# [Work to complete]
Print the entries verbatim, leaving out the images they contain.

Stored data

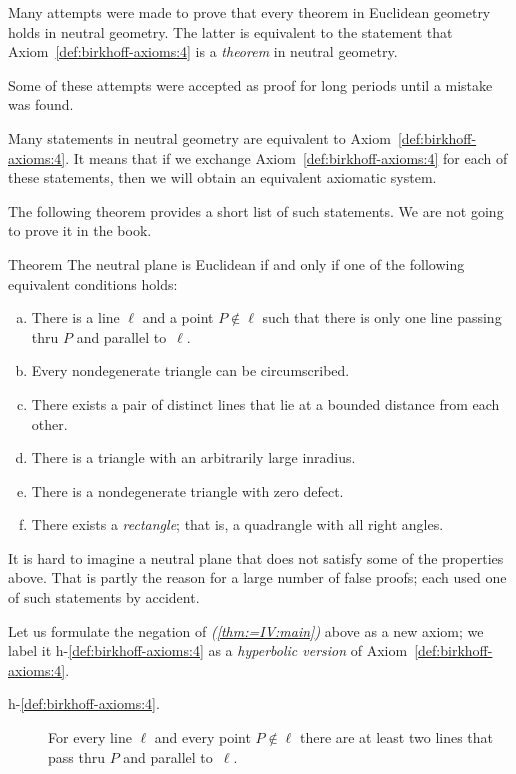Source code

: Many attempts were made to prove that every theorem in Euclidean geometry holds in neutral geometry.
The latter is equivalent to the statement that Axiom~\ref{def:birkhoff-axioms:4} is a \textit{theorem} in neutral geometry.

Some of these attempts were accepted as proof for long periods until a mistake was found.

Many statements in neutral geometry are equivalent to Axiom~\ref{def:birkhoff-axioms:4}.
It means that if we exchange Axiom~\ref{def:birkhoff-axioms:4} for each of these statements, then we will obtain an equivalent axiomatic system.

The following theorem provides a short list of such statements.
We are not going to prove it in the book.

\begin{thm}{Theorem}\label{thm:=IV}
The neutral plane is Euclidean if and only if one of the following equivalent conditions holds:
\begin{enumerate}[(a)]
\item\label{thm:=IV:main} 
There is a line $\ell$ 
and a point $P\notin\ell$ 
such that there is only one line passing thru $P$ 
and parallel to~$\ell$.
\item 
Every nondegenerate triangle can be circumscribed.
\item
There exists a pair of distinct lines that lie at a bounded distance from each other.
\item
There is a triangle with an arbitrarily large inradius.
\item\label{thm:=IV:defect}
There is a nondegenerate triangle with zero defect.
\item\label{thm:=IV:rectangle}
There exists a \emph{rectangle}; that is, a quadrangle with all right angles.
\end{enumerate}
\end{thm}

It is hard to imagine a neutral plane that does not satisfy some of the properties above.
That is partly the reason for a large number of false proofs;
each used one of such statements by accident.

Let us formulate the negation of \textit{(\ref{thm:=IV:main})} above as a new axiom;
we label it h-$\!$\ref{def:birkhoff-axioms:4} as a \textit{hyperbolic version} of Axiom~\ref{def:birkhoff-axioms:4}.

\begin{framed}
\begin{description}
\item[{\rm h-$\!$\ref{def:birkhoff-axioms:4}.}]\label{def:hyperbolic-4a}  
For every line $\ell$ and every point $P\notin\ell$
there are at least two lines that pass thru $P$ and parallel to~$\ell$.
\end{description}
\end{framed}

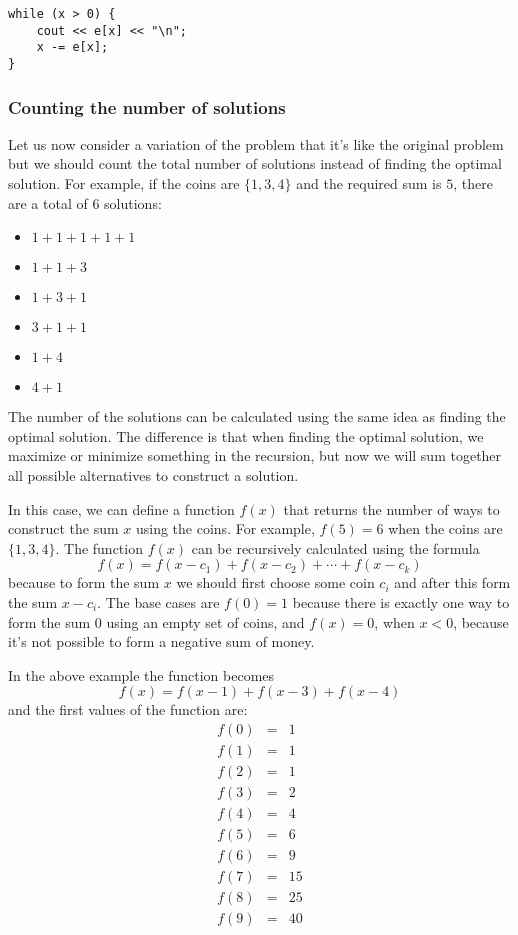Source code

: \begin{lstlisting}
while (x > 0) {
    cout << e[x] << "\n";
    x -= e[x];
}
\end{lstlisting}

\subsubsection{Counting the number of solutions}

Let us now consider a variation of the problem
that it's like the original problem but we should
count the total number of solutions instead
of finding the optimal solution.
For example, if the coins are $\{1,3,4\}$ and
the required sum is $5$,
there are a total of 6 solutions:

\begin{multicols}{2}
\begin{itemize}
\item $1+1+1+1+1$
\item $1+1+3$
\item $1+3+1$
\item $3+1+1$
\item $1+4$
\item $4+1$
\end{itemize}
\end{multicols}

The number of the solutions can be calculated
using the same idea as finding the optimal solution.
The difference is that when finding the optimal solution,
we maximize or minimize something in the recursion,
but now we will sum together all possible alternatives to
construct a solution.

In this case, we can define a function $f(x)$
that returns the number of ways to construct
the sum $x$ using the coins.
For example, $f(5)=6$ when the coins are $\{1,3,4\}$.
The function $f(x)$ can be recursively calculated
using the formula
\[ f(x) = f(x-c_1)+f(x-c_2)+\cdots+f(x-c_k)\]
because to form the sum $x$ we should first
choose some coin $c_i$ and after this form the sum $x-c_i$.
The base cases are $f(0)=1$ because there is exactly
one way to form the sum 0 using an empty set of coins,
and $f(x)=0$, when $x<0$, because it's not possible
to form a negative sum of money.

In the above example the function becomes
\[ f(x) = f(x-1)+f(x-3)+f(x-4) \]
and the first values of the function are:
\[
\begin{array}{lcl}
f(0) & = & 1 \\
f(1) & = & 1 \\
f(2) & = & 1 \\
f(3) & = & 2 \\
f(4) & = & 4 \\
f(5) & = & 6 \\
f(6) & = & 9 \\
f(7) & = & 15 \\
f(8) & = & 25 \\
f(9) & = & 40 \\
\end{array}
\]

# [Solution for this problem]
Source code

: Many attempts were made to prove that every theorem in Euclidean geometry holds in neutral geometry.
The latter is equivalent to the statement that Axiom~\ref{def:birkhoff-axioms:4} is a \textit{theorem} in neutral geometry.

Some of these attempts were accepted as proof for long periods until a mistake was found.

Many statements in neutral geometry are equivalent to Axiom~\ref{def:birkhoff-axioms:4}.
It means that if we exchange Axiom~\ref{def:birkhoff-axioms:4} for each of these statements, then we will obtain an equivalent axiomatic system.

The following theorem provides a short list of such statements.
We are not going to prove it in the book.

\begin{thm}{Theorem}\label{thm:=IV}
The neutral plane is Euclidean if and only if one of the following equivalent conditions holds:
\begin{enumerate}[(a)]
\item\label{thm:=IV:main} 
There is a line $\ell$ 
and a point $P\notin\ell$ 
such that there is only one line passing thru $P$ 
and parallel to~$\ell$.
\item 
Every nondegenerate triangle can be circumscribed.
\item
There exists a pair of distinct lines that lie at a bounded distance from each other.
\item
There is a triangle with an arbitrarily large inradius.
\item\label{thm:=IV:defect}
There is a nondegenerate triangle with zero defect.
\item\label{thm:=IV:rectangle}
There exists a \emph{rectangle}; that is, a quadrangle with all right angles.
\end{enumerate}
\end{thm}

It is hard to imagine a neutral plane that does not satisfy some of the properties above.
That is partly the reason for a large number of false proofs;
each used one of such statements by accident.

Let us formulate the negation of \textit{(\ref{thm:=IV:main})} above as a new axiom;
we label it h-$\!$\ref{def:birkhoff-axioms:4} as a \textit{hyperbolic version} of Axiom~\ref{def:birkhoff-axioms:4}.

\begin{framed}
\begin{description}
\item[{\rm h-$\!$\ref{def:birkhoff-axioms:4}.}]\label{def:hyperbolic-4a}  
For every line $\ell$ and every point $P\notin\ell$
there are at least two lines that pass thru $P$ and parallel to~$\ell$.
\end{description}
\end{framed}

Source code

: \begin{lstlisting}
while (x > 0) {
    cout << e[x] << "\n";
    x -= e[x];
}
\end{lstlisting}

\subsubsection{Counting the number of solutions}

Let us now consider a variation of the problem
that it's like the original problem but we should
count the total number of solutions instead
of finding the optimal solution.
For example, if the coins are $\{1,3,4\}$ and
the required sum is $5$,
there are a total of 6 solutions:

\begin{multicols}{2}
\begin{itemize}
\item $1+1+1+1+1$
\item $1+1+3$
\item $1+3+1$
\item $3+1+1$
\item $1+4$
\item $4+1$
\end{itemize}
\end{multicols}

The number of the solutions can be calculated
using the same idea as finding the optimal solution.
The difference is that when finding the optimal solution,
we maximize or minimize something in the recursion,
but now we will sum together all possible alternatives to
construct a solution.

In this case, we can define a function $f(x)$
that returns the number of ways to construct
the sum $x$ using the coins.
For example, $f(5)=6$ when the coins are $\{1,3,4\}$.
The function $f(x)$ can be recursively calculated
using the formula
\[ f(x) = f(x-c_1)+f(x-c_2)+\cdots+f(x-c_k)\]
because to form the sum $x$ we should first
choose some coin $c_i$ and after this form the sum $x-c_i$.
The base cases are $f(0)=1$ because there is exactly
one way to form the sum 0 using an empty set of coins,
and $f(x)=0$, when $x<0$, because it's not possible
to form a negative sum of money.

In the above example the function becomes
\[ f(x) = f(x-1)+f(x-3)+f(x-4) \]
and the first values of the function are:
\[
\begin{array}{lcl}
f(0) & = & 1 \\
f(1) & = & 1 \\
f(2) & = & 1 \\
f(3) & = & 2 \\
f(4) & = & 4 \\
f(5) & = & 6 \\
f(6) & = & 9 \\
f(7) & = & 15 \\
f(8) & = & 25 \\
f(9) & = & 40 \\
\end{array}
\]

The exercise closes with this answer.